Killer ‘scalded in prison attack’
A CONVICTED killer has told a court how she had boiling water thrown over her face and neck by an inmate at a Derbyshire prison.
Josie Hollis said she went into Natalie Roberts’ cell at HMP Foston Hall to ask her why she had just called out “murderer”.
As she did so, Miss Hollis said she saw Roberts, 35, clutching a just-boiled kettle.
Miss Hollis said: “I knew what was coming so I went to turn away but she splashed the left side of my face with the water.
“I now have permanent nerve damage and I am on a high dose of medication. I have real bad anxiety, scared, I look over my shoulder constantly. I have permanent scarring down my back, neck and chest.”
Mark Knowles, prosecuting at Derby Crown Court, said the incident took place in C-wing at HMP Foston on July 27, 2017.
Miss Hollis was awaiting trial for the murder of 23-year-old Jordan Hill who died after an attack in the hallway of his flat in Sheffield,on March 23, 2017.
That trial, in February, saw 32-year-old Bradley Onfroy found guilty of murder and robbery following a trial at Sheffield Crown Court. He was given a minimum 33 years.
Miss Hollis, 24, pleaded guilty to manslaughter and robbery at a previous hearing and was jailed for 15 years.

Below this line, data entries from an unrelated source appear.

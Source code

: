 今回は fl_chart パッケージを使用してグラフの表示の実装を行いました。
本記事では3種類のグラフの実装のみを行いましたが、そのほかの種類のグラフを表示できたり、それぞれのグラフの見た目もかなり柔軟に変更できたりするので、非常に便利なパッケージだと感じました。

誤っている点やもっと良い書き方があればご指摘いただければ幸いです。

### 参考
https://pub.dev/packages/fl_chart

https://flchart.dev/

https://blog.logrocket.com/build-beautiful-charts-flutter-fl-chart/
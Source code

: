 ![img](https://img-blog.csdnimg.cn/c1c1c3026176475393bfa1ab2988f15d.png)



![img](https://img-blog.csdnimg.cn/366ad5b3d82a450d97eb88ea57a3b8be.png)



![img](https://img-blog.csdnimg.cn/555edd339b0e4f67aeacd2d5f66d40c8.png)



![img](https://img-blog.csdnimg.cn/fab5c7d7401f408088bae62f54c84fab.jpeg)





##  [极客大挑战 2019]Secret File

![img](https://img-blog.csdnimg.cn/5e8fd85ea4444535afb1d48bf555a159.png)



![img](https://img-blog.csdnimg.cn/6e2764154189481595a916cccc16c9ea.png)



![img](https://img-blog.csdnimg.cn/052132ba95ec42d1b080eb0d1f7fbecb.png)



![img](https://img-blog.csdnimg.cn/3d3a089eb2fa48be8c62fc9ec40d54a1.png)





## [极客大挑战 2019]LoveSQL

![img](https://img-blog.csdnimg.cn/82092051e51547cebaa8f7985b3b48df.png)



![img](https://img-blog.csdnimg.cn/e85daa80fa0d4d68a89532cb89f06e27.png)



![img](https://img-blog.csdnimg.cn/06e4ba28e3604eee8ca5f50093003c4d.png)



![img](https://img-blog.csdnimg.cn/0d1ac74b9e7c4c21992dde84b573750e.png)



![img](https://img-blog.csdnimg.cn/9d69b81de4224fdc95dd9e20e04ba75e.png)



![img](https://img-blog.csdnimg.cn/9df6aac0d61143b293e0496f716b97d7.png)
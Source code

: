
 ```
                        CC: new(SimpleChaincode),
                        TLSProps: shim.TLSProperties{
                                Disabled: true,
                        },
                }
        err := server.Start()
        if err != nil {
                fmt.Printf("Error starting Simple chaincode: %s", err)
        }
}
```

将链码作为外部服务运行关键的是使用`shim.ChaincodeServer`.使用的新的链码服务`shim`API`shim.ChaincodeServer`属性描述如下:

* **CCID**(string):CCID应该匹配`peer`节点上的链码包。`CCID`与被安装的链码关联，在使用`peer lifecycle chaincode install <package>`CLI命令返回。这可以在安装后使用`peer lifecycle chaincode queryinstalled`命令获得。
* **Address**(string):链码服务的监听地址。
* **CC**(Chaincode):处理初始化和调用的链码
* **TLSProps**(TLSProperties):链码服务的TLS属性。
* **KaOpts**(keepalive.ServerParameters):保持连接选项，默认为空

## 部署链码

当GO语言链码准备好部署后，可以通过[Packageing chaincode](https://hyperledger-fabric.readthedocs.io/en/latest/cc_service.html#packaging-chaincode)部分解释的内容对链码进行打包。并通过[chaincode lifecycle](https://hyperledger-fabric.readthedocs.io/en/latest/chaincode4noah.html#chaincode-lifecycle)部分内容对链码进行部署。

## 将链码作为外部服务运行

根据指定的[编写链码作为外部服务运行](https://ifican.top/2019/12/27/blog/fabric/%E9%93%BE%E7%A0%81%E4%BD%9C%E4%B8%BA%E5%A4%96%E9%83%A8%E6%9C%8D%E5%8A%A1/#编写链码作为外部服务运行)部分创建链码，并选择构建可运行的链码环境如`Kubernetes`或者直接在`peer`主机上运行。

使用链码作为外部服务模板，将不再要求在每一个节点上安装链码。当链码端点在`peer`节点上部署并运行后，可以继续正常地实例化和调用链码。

She said in the build-up to the kettle incident that Roberts, of Handsworth, Birmingham, had “constantly abused” her in areas such as the canteen. She said moments before it happened she had been supporting another inmate who was being verbally abused by a third prisoner.
It was then that she claims Roberts called out “murderer”.
Mr Knowles said: “You were not convicted of murder, it was manslaughter.”
Miss Hollis said: “Correct, I was confused so I approached Natalie to ask her what she was on about.
“I walked into the doorway of her cell and saw she had a kettle in one hand and a cup in the other. The kettle lid was up.”
Roberts denies one charge of causing grievous bodily harm with intent. The jury was told she will tell them Miss Hollis splashed herself with the boiling water as the pair struggled in her cell with the kettle.
Devon Small, in cross-examination, said to Miss Hollis: “You were angry when you went into that cell.”
She replied: “I was not angry, I was confused.”
He said: “You walked in, grabbed the kettle, Natalie Roberts tried to put her hands on it, you pulled it violently and that is how water splashed on you.”
Miss Hollis replied: “That’s not correct.”
A statement made by Sharon Fisher, the governor of HMP Foston Hall, was read to the jury. She said she overheard Roberts shouting: ‘I should have killed her.’”
lthe trial was due to reach a verdict on Friday afternoon, as we went to press.